Rosa Maria ........intentou no Tribunal da comarca de Barcelos uma acção com processo ordinário contra Maria ......., pedindo que esta seja condenada: a) "a ver declarar que o verdadeiro adquirente e dono do prédio misto descrito no artigo 13 desta petição, titulado por escritura de 28/12/1976, outorgada no 2º Cartório Notarial de Barcelos, foi o falecido pai da autora, José ...... e não a ora ré, que não passou de uma adquirente fingida, para enganar e prejudicar a autora, ocultando o património de seu pai e privando-a da herança deste"; b) "e quando assim se não entenda, condenar-se em todo o caso a ré a restituir o prédio à autora, por ter abusado da procuração que tinha de seu irmão para comprar prédios, adquirindo abusivamente para si e contra os interesses do mandante e da autora, o prédio descrito no artigo 13 desta petição ( artigos 258 e alíneas a) e e) do artigo 1161, artigos 1178 e nº 1 do artigo 1181, todos do Código Civil )"; c) "a restituir à autora o prédio descrito no artigo 13 desta petição com todos os rendimentos produzidos pelo aludido prédio desde a data do falecimento de José ..... - 17 de Setembro de 1988 - e até que pague e entregue o prédio conforme se liquidar em execução de sentença e tudo acrescido dos juros de mora à taxa legal que, ao presente, é de 15%"; d) "a ver declarar cancelado qualquer registo predial a favor da ré".
A ré contestou, dizendo designadamente que foi com dinheiro seu, embora em parte proveniente de mútuo, que comprou para si o prédio em causa.
Realizada a audiência de julgamento, foi proferida sentença, que julgou a acção improcedente.
A autora interpôs recurso da sentença.
Diz nas conclusões da sua alegação que se violaram os artigos 217, nº 2, 241 e 244 do Código Civil e que os fundamentos invocados na sentença estão em oposição com a decisão absolutória, pelo que a sentença seria nula por violação do artigo 668 do Código de Processo Civil.
Pede se revogue a sentença, "julgando-se parcialmente procedente e provada a acção, ou sejam os pedidos formulados pela autora e ora apelante, na medida e nos limites da matéria de facto dada como provada pelo acórdão do Tribunal Colectivo".

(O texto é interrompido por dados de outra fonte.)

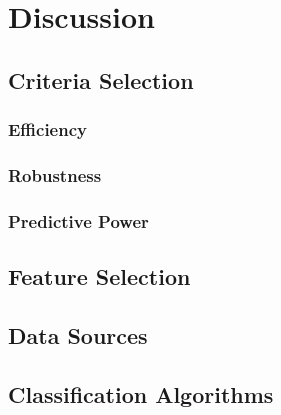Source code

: \documentclass[../thesis/thesis.tex]{subfiles}
\begin{document}
\chapter{Discussion}
\label{chap:discussion}

\section{Criteria Selection}

\subsection{Efficiency}

\subsection{Robustness}

\subsection{Predictive Power}

\section{Feature Selection}

\section{Data Sources}

\section{Classification Algorithms}

\end{document}
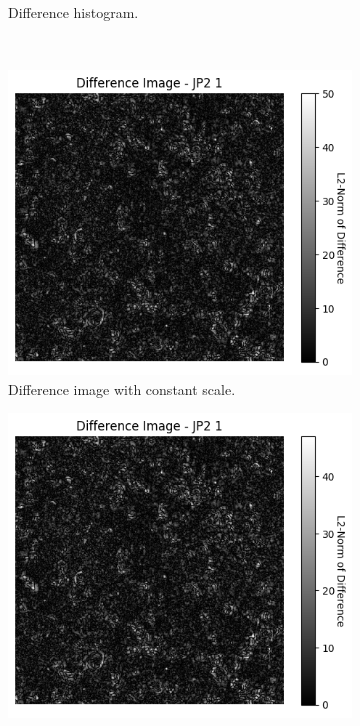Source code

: \begin{figure}[htb]
\begin{subfigure}[b]{0.48\textwidth}
        \caption{Difference histogram.}
        \label{fig:img_quality_comp_jp2_1_center_histo}
    \end{subfigure}
    \\
    \begin{subfigure}[b]{0.48\textwidth}
        \centering
        \includegraphics[width=\textwidth]{doc/thesis/0_figures/compare_quality/set1/jp2_1_center_diff_heatmap.png}
        \caption{Difference image with constant scale.}
        \label{fig:img_quality_comp_jp2_1_center_diff}
    \end{subfigure}
    \begin{subfigure}[b]{0.48\textwidth}
        \centering
        \includegraphics[width=\textwidth]{doc/thesis/0_figures/compare_quality/set1/jp2_1_center_diff_heatmap_rel.png}

\end{subfigure}
\end{figure}
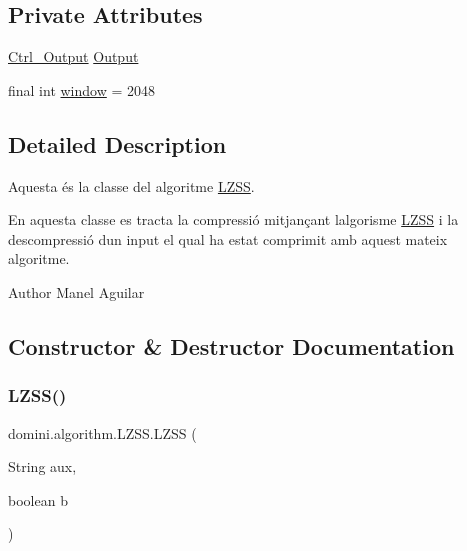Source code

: \subsection*{Private Attributes}
\begin{DoxyCompactItemize}
\item 
\hyperlink{classpersistencia_1_1output_1_1Ctrl__Output}{Ctrl\+\_\+\+Output} \hyperlink{classdomini_1_1algorithm_1_1LZSS_ab15cbc33a0590c2ac42127ca16821fef}{Output}
\item 
final int \hyperlink{classdomini_1_1algorithm_1_1LZSS_a00d9f2e9bc2baa39513fad040b8e7123}{window} = 2048
\end{DoxyCompactItemize}


\subsection{Detailed Description}
Aquesta és la classe del algoritme \hyperlink{classdomini_1_1algorithm_1_1LZSS}{L\+Z\+SS}. 

En aquesta classe es tracta la compressió mitjançant l\textquotesingle{}algorisme \hyperlink{classdomini_1_1algorithm_1_1LZSS}{L\+Z\+SS} i la descompressió d\textquotesingle{}un input el qual ha estat comprimit amb aquest mateix algoritme.

\begin{DoxyAuthor}{Author}
Manel Aguilar 
\end{DoxyAuthor}


\subsection{Constructor \& Destructor Documentation}
\mbox{\label{classdomini_1_1algorithm_1_1LZSS_a991f29ccc89ecbb5645ea8f123205e20}} 
\subsubsection{\texorpdfstring{L\+Z\+S\+S()}{LZSS()}}
{\footnotesize\ttfamily domini.\+algorithm.\+L\+Z\+S\+S.\+L\+Z\+SS (\begin{DoxyParamCaption}\item[{String}]{aux,  }\item[{boolean}]{b }\end{DoxyParamCaption})\hspace{0.3cm}{\ttfamily [inline]}}



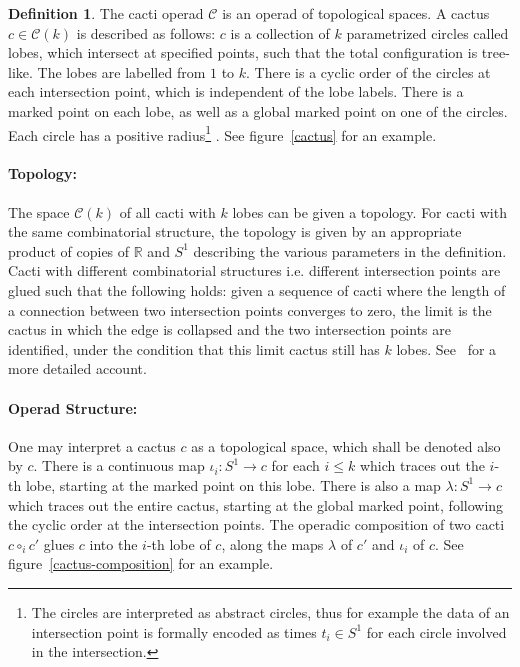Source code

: \documentclass{scrartcl}
\theoremstyle{plain}
\theoremstyle{definition}
\newtheorem{definition}[theorem]{Definition}
\newcommand{\R}{\mathbb{R}}
\newcommand{\comp}{\circ}
\begin{document}
\begin{definition}
    The cacti operad $\mathcal C$ is an operad of topological spaces. A cactus $c\in \mathcal C(k)$ is described as follows: $c$ is a collection of $k$ parametrized circles called lobes, which intersect at specified points, such that the total configuration is tree-like. The lobes are labelled from $1$ to $k$. There is a cyclic order of the circles at each intersection point, which is independent of the lobe labels. There is a marked point on each lobe, as well as a global marked point on one of the circles. Each circle has a positive radius\footnote{The circles are interpreted as abstract circles, thus for example the data of an intersection point is formally encoded as times $t_i\in S^1$ for each circle involved in the intersection. } . See figure~\ref{cactus} for an example.

    \paragraph{Topology:} The space $\mathcal C(k)$ of all cacti with $k$ lobes can be given a topology. For cacti with the same combinatorial structure, the topology is given by an appropriate product of copies of $\R$ and $S^1$ describing the various parameters in the definition. Cacti with different combinatorial structures i.e. different intersection points are glued such that the following holds: given a sequence of cacti where the length of a connection between two intersection points converges to zero, the limit is the cactus in which the edge is collapsed and the two intersection points are identified, under the condition that this limit cactus still has $k$ lobes. See~\cite{cohen2006string} for a more detailed account. 

    \paragraph{Operad Structure:} One may interpret a cactus $c$ as a topological space, which shall be denoted also by $c$. There is a continuous map $\iota_i \colon S^1 \to c$ for each $i\leq k$ which traces out the $i$-th lobe, starting at the marked point on this lobe. There is also a map $\lambda\colon S^1\to c$ which traces out the entire cactus, starting at the global marked point, following the cyclic order at the intersection points. The operadic composition of two cacti $c \comp_i c'$ glues $c$ into the $i$-th lobe of $c$, along the maps $\lambda$ of $c'$ and $\iota_i$ of $c$. See figure~\ref{cactus-composition} for an example.


\end{definition}
\end{document}
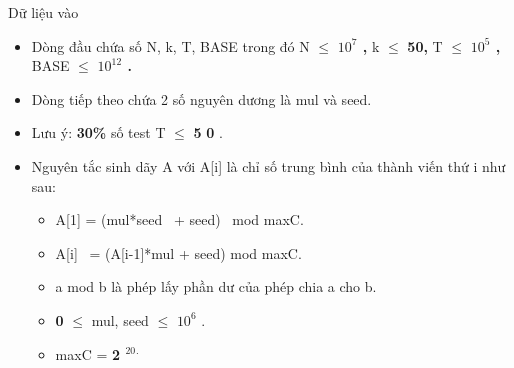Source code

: Dữ liệu vào
\begin{itemize}
	\item      Dòng đầu chứa số N, k, T, BASE trong đó N  $\le$      \textbf{      $10^{7}$      ,     }     k  $\le$      \textbf{      50,     }     T  $\le$      \textbf{      $10^{5}$      ,     }     BASE  $\le$      \textbf{      $10^{12}$      .     }
	\item      Dòng tiếp theo chứa 2 số nguyên dương là mul và seed.    
	\item      Lưu ý:     \textbf{      30\%     }     số test T  $\le$      \textbf{      5     }\textbf{      0     }     .    
	\item      Nguyên tắc sinh dãy A với A[i] là chỉ số trung bình của thành viến thứ i như sau:    
\begin{itemize}
	\item        A[1] = (mul*seed  + seed)  mod maxC.      
	\item        A[i]  = (A[i-1]*mul + seed) mod maxC.      
	\item        a mod b là phép lấy phần dư của phép chia a cho b.      
	\item \textbf{        0       }        $\le$  mul, seed  $\le$        \textbf{        $10^{6}$}       .      
	\item        maxC =       \textbf{\textbf{         2        }$^         20        $$^         .        $}
\end{itemize}
\end{itemize}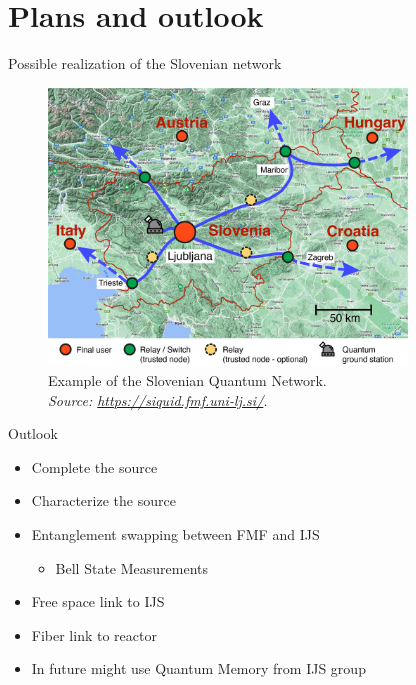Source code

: \documentclass[serif,8pt]{beamer}
\begin{document}
\section{Plans and outlook}
\begin{frame}[t]{Possible realization of the Slovenian network}
	\begin{figure}
		\begin{center}
			\includegraphics[width=0.85\textwidth]{SI_network_with_groundstation.jpg}
		\end{center}
		\caption{Example of the Slovenian Quantum Network.\\\textit{Source: \url{https://siquid.fmf.uni-lj.si/}.}}
	\end{figure}
\end{frame}
	
\begin{frame}{Outlook}
	\begin{itemize}
		\item Complete the source
		\item Characterize the source
		\item Entanglement swapping between FMF and IJS
			\begin{itemize}
				\item Bell State Measurements %
			\end{itemize}
		\item Free space link to IJS
		\item Fiber link to reactor
		\item In future might use Quantum Memory from IJS group
	\end{itemize}
\end{frame}
\end{document}
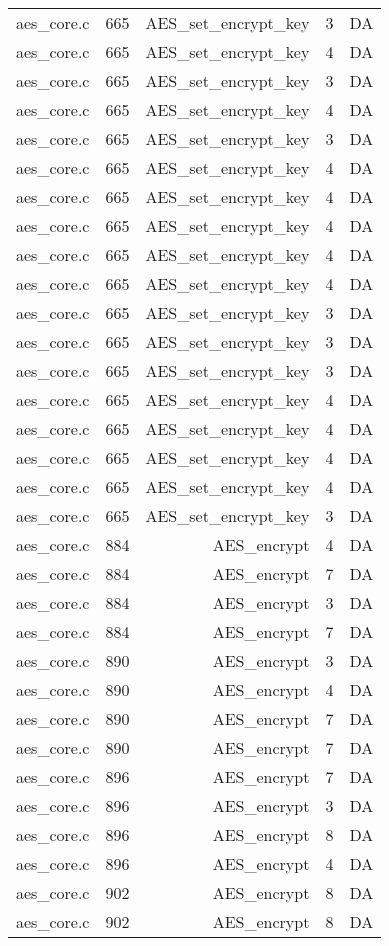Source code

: \begin{table}
\begin{tabular}{clrrr}
aes\_core.c& 665&AES\_set\_encrypt\_key&3 &DA\\
aes\_core.c& 665&AES\_set\_encrypt\_key&4 &DA\\
aes\_core.c& 665&AES\_set\_encrypt\_key&3 &DA\\
aes\_core.c& 665&AES\_set\_encrypt\_key&4 &DA\\
aes\_core.c& 665&AES\_set\_encrypt\_key&3 &DA\\
aes\_core.c& 665&AES\_set\_encrypt\_key&4 &DA\\
aes\_core.c& 665&AES\_set\_encrypt\_key&4 &DA\\
aes\_core.c& 665&AES\_set\_encrypt\_key&4 &DA\\
aes\_core.c& 665&AES\_set\_encrypt\_key&4 &DA\\
aes\_core.c& 665&AES\_set\_encrypt\_key&4 &DA\\
aes\_core.c& 665&AES\_set\_encrypt\_key&3 &DA\\
aes\_core.c& 665&AES\_set\_encrypt\_key&3 &DA\\
aes\_core.c& 665&AES\_set\_encrypt\_key&3 &DA\\
aes\_core.c& 665&AES\_set\_encrypt\_key&4 &DA\\
aes\_core.c& 665&AES\_set\_encrypt\_key&4 &DA\\
aes\_core.c& 665&AES\_set\_encrypt\_key&4 &DA\\
aes\_core.c& 665&AES\_set\_encrypt\_key&4 &DA\\
aes\_core.c& 665&AES\_set\_encrypt\_key&3 &DA\\
aes\_core.c& 884&AES\_encrypt&4 &DA\\
aes\_core.c& 884&AES\_encrypt&7 &DA\\
aes\_core.c& 884&AES\_encrypt&3 &DA\\
aes\_core.c& 884&AES\_encrypt&7 &DA\\
aes\_core.c& 890&AES\_encrypt&3 &DA\\
aes\_core.c& 890&AES\_encrypt&4 &DA\\
aes\_core.c& 890&AES\_encrypt&7 &DA\\
aes\_core.c& 890&AES\_encrypt&7 &DA\\
aes\_core.c& 896&AES\_encrypt&7 &DA\\
aes\_core.c& 896&AES\_encrypt&3 &DA\\
aes\_core.c& 896&AES\_encrypt&8 &DA\\
aes\_core.c& 896&AES\_encrypt&4 &DA\\
aes\_core.c& 902&AES\_encrypt&8 &DA\\
aes\_core.c& 902&AES\_encrypt&8 &DA\\

\end{tabular}
\end{table}
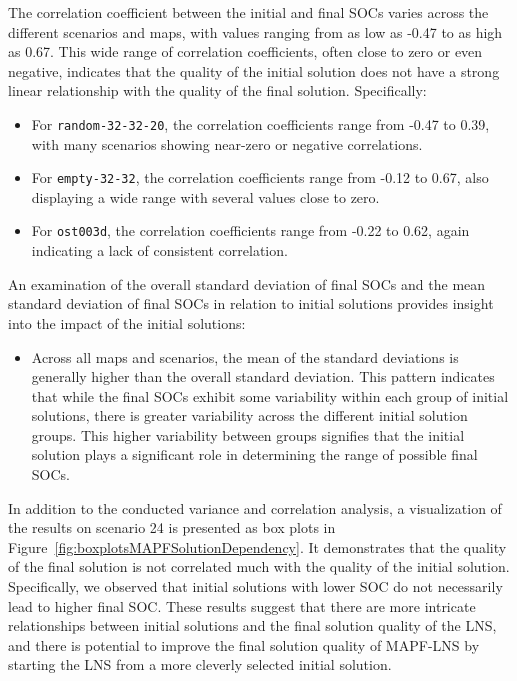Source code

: \documentclass[runningheads]{llncs}
\begin{document}
The correlation coefficient between the initial and final SOCs varies across the different scenarios and maps, with values ranging from as low as -0.47 to as high as 0.67. This wide range of correlation coefficients, often close to zero or even negative, indicates that the quality of the initial solution does not have a strong linear relationship with the quality of the final solution. 
Specifically:
\begin{itemize}
    \item For \texttt{random-32-32-20}, the correlation coefficients range from -0.47 to 0.39, with many scenarios showing near-zero or negative correlations.
    \item For \texttt{empty-32-32}, the correlation coefficients range from -0.12 to 0.67, also displaying a wide range with several values close to zero.
    \item For \texttt{ost003d}, the correlation coefficients range from -0.22 to 0.62, again indicating a lack of consistent correlation.
\end{itemize}

An examination of the overall standard deviation of final SOCs and the mean standard deviation of final SOCs in relation to initial solutions provides insight into the impact of the initial solutions:

\begin{itemize}
    \item Across all maps and scenarios, the mean of the standard deviations is generally higher than the overall standard deviation. This pattern indicates that while the final SOCs exhibit some variability within each group of initial solutions, there is greater variability across the different initial solution groups. This higher variability between groups signifies that the initial solution plays a significant role in determining the range of possible final SOCs.
\end{itemize}
    
    
In addition to the conducted variance and correlation analysis, a visualization of the results on scenario 24 is presented as box plots in Figure~\ref{fig:boxplotsMAPFSolutionDependency}. It demonstrates that the quality of the final solution is not correlated much with the quality of the initial solution. Specifically, we observed that initial solutions with lower SOC do not necessarily lead to higher final SOC. These results suggest that there are more intricate relationships between initial solutions and the final solution quality of the LNS, and there is potential to improve the final solution quality of MAPF-LNS by starting the LNS from a more cleverly selected initial solution.
\end{document}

A recorrida contra-alegou.
Factos provados, referentes ao objecto da acção:
"A autora Rosa Maria ......., nascida em 31 de Maio de 1933, está registada como filha de Maria de Fátima ........e foi reconhecida judicialmente como filha de José ......, natural da freguesia de ..........., concelho de Ponte de Lima, por sentença de 14 de Maio de 1976, transitada em julgado, do Tribunal Judicial de Ponte de Lima ( conforme certidão de folhas 93 )".
"José ....... faleceu em 17/09/1988, estando registado como filho de Domingos ....... e de Maria Rosa de ....... ( cfr. certidão de folhas 92 )".
"Em procuração lavrada no Consulado de Portugal em Bremen, na então República Federal da Alemanha, José ....... em 12/11/1976 declarou constituir sua bastante procuradora sua irmã Maria ........, dando-lhe plenos poderes para ceder a sua irmã Lucinda ...... o direito e acção à herança ilíquida e indivisa aberta por óbito de seu pai Domingos .......e para partilhas amigáveis ou judiciais e para comprar quaisquer bens ou direitos, conforme certidão de folhas 98 a 100".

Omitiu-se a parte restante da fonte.